C. Ondine Chavoya is an art historian, writer, and sometime curator who lives
and works in New England but calls Los Angeles “home.” Ondine teaches courses
on contemporary art at Williams College, and has previously taught at the Rhode
Island School of Design, Tufts University/School of the Museum of Fine Arts,
UCLA, and University of New Mexico.
Ondine’s interests revolve around the social production and use of space and
the ways artists have perceived, interpreted, represented, and intervened in
the urban landscape. His research investigates the relations between power
and spatiality and the debates over various images and counter-images of specific
places. His writing focuses on the intersections between what he describes
as “spatially politicized aesthetics,” the ways in which space and place localize
and restrict difference, and the relations between racial formation and racial
signification in the visual arts. His writings on art and urban space in southern
California have appeared in: The Chicana/o Cultural Studies Reader (forthcoming),
Aztlán Hoy: La Posnación Chicana/Aztlán Today: The Chicano Postnation (2000),
Customized: Art Inspired by Hotrods, Lowriders, and American Car Culture
(2000), Space, Site, and Intervention: Issues in Installation and Site-Specific
Art (2000), Corpus Delecti: Performance Art of the Americas (1999),
Wide Angle (1999), Performance Research (1998), The Ethnic
Eye: Latino Media Arts (1996), and Afterimage (1994).
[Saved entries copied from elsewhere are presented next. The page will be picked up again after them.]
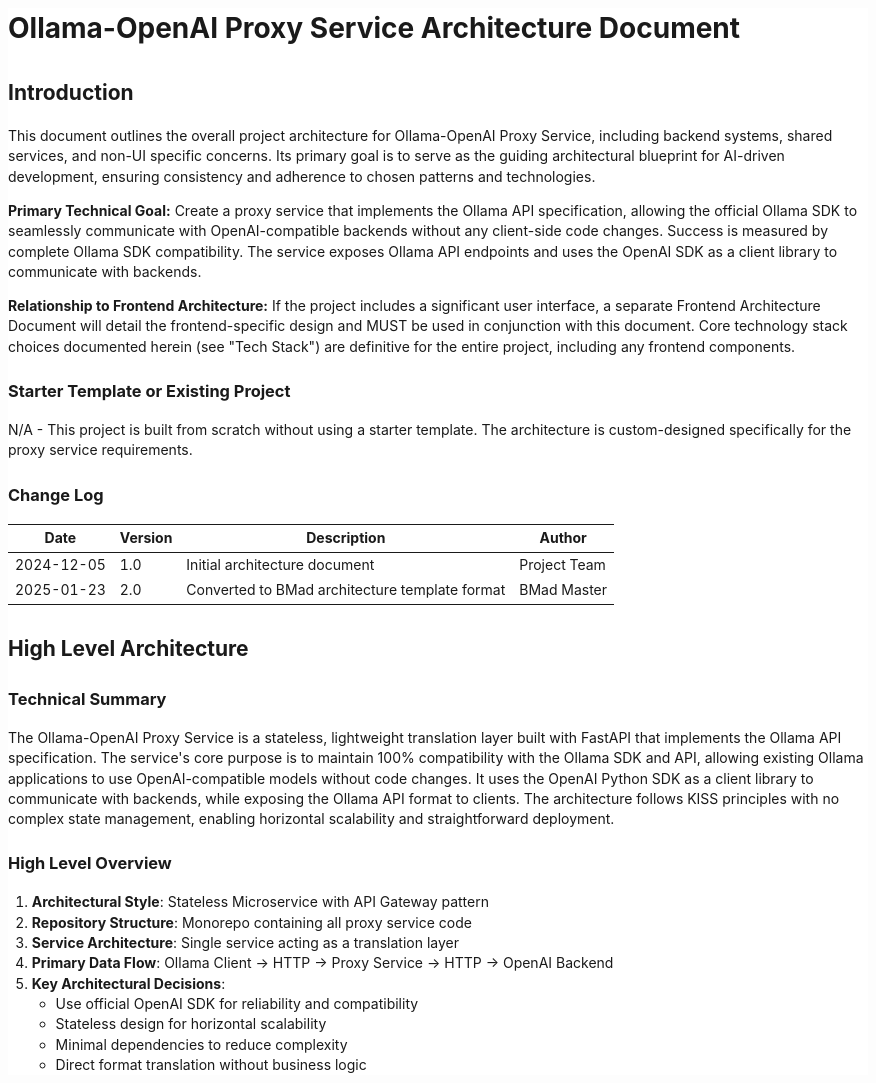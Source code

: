 # Ollama-OpenAI Proxy Service Architecture Document

## Introduction

This document outlines the overall project architecture for Ollama-OpenAI Proxy Service, including backend systems, shared services, and non-UI specific concerns. Its primary goal is to serve as the guiding architectural blueprint for AI-driven development, ensuring consistency and adherence to chosen patterns and technologies.

**Primary Technical Goal:** Create a proxy service that implements the Ollama API specification, allowing the official Ollama SDK to seamlessly communicate with OpenAI-compatible backends without any client-side code changes. Success is measured by complete Ollama SDK compatibility. The service exposes Ollama API endpoints and uses the OpenAI SDK as a client library to communicate with backends.

**Relationship to Frontend Architecture:**
If the project includes a significant user interface, a separate Frontend Architecture Document will detail the frontend-specific design and MUST be used in conjunction with this document. Core technology stack choices documented herein (see "Tech Stack") are definitive for the entire project, including any frontend components.

### Starter Template or Existing Project

N/A - This project is built from scratch without using a starter template. The architecture is custom-designed specifically for the proxy service requirements.

### Change Log

| Date | Version | Description | Author |
|------|---------|-------------|--------|
| 2024-12-05 | 1.0 | Initial architecture document | Project Team |
| 2025-01-23 | 2.0 | Converted to BMad architecture template format | BMad Master |

## High Level Architecture

### Technical Summary

The Ollama-OpenAI Proxy Service is a stateless, lightweight translation layer built with FastAPI that implements the Ollama API specification. The service's core purpose is to maintain 100% compatibility with the Ollama SDK and API, allowing existing Ollama applications to use OpenAI-compatible models without code changes. It uses the OpenAI Python SDK as a client library to communicate with backends, while exposing the Ollama API format to clients. The architecture follows KISS principles with no complex state management, enabling horizontal scalability and straightforward deployment.

### High Level Overview

1. **Architectural Style**: Stateless Microservice with API Gateway pattern
2. **Repository Structure**: Monorepo containing all proxy service code
3. **Service Architecture**: Single service acting as a translation layer
4. **Primary Data Flow**: Ollama Client → HTTP → Proxy Service → HTTP → OpenAI Backend
5. **Key Architectural Decisions**:
   - Use official OpenAI SDK for reliability and compatibility
   - Stateless design for horizontal scalability
   - Minimal dependencies to reduce complexity
   - Direct format translation without business logic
Ondine received his interdisciplinary training in visual and cultural studies,
art history, film theory, literature, and gender studies from University of
Rochester, Cornell University, and University of California at Santa Cruz.
His dissertation, Orphans of Modernism: Chicano Art, Public Representation,
and Spatial Practice in Southern California, was completed for the University
of Rochester in 2002 and is currently being prepared for publication.
Ondine’s research fellowships include awards from the Ford
Foundation, College Art Association, Henry Luce Foundation/American Council
of Learned Societies, Smithsonian Institution, California Ethnic and Multicultural
Archives, and Huntington Library in San Marino, California.